I've been struggling with vicodin on and off for 10 years. I went years without it up until 2 years ago. Now I'm up to 4 pills a day and I also drink. I drink a bottle of wine a night. I don't get drunk or black out,, it relaxes and numbs me from my pain. :-(
I want to stop this insanity before it totally takes over my life. I feel I'm in a place where I can stop if I had the right tools without going to rehab. or AA. Been there, done that and don't like it!

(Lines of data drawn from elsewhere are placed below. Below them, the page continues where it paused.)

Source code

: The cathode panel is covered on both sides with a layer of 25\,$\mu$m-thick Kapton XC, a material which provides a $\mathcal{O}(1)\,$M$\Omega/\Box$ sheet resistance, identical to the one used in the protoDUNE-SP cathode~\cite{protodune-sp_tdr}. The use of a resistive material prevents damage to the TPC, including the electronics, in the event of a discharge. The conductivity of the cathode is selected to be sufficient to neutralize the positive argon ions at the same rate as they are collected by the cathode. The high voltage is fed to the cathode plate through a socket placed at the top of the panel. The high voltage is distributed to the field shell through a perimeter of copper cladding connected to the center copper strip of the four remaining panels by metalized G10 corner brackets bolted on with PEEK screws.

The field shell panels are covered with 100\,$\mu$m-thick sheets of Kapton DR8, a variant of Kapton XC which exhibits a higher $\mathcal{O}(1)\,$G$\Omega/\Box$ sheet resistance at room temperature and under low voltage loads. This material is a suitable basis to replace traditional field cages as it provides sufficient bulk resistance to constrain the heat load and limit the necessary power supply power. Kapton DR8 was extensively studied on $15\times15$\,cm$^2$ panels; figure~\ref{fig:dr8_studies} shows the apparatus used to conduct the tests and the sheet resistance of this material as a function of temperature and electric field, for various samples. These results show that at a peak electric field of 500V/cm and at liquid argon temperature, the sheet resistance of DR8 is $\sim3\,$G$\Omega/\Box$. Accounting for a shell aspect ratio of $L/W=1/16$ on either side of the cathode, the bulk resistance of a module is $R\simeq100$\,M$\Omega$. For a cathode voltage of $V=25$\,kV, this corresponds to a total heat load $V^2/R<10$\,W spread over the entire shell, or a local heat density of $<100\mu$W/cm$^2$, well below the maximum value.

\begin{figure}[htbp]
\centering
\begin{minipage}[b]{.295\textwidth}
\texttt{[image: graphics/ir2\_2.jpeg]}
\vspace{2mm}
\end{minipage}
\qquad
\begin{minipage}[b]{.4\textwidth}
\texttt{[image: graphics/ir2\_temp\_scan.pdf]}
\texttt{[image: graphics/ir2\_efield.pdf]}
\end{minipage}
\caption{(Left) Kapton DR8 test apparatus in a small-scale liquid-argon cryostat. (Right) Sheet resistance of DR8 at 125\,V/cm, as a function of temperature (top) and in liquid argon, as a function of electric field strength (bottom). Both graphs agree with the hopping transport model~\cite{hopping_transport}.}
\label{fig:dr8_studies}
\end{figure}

My girls have suffered the effects of my addiction over the years. I have tried to numb myself from all depression that I suffer from, stress of raising two girls on my, and financial hardship of being a single mom. Their dad tries to be a part of their lives, however, he has Parkinson Disease. He was diagnosed 8 years ago and is going downhill with it over the last few years. It's been sad for my girls to see their father go from big and strong to reduced down to a 55 year old living in an 80 year old body! I have alot of anger around them not having a dad and anger over this awful disease!
I've ruin relationships with some great men in my life over my addiction as well. I have a wonderful boyfriend now (5months) who has no idea. I feel he doesn't even know the real me! Right now I'm not sure I can love anyone because I don't even love myself!
I'm in a place where I desperately want a better life. Is it possible to be happy? I dont know what that feels like!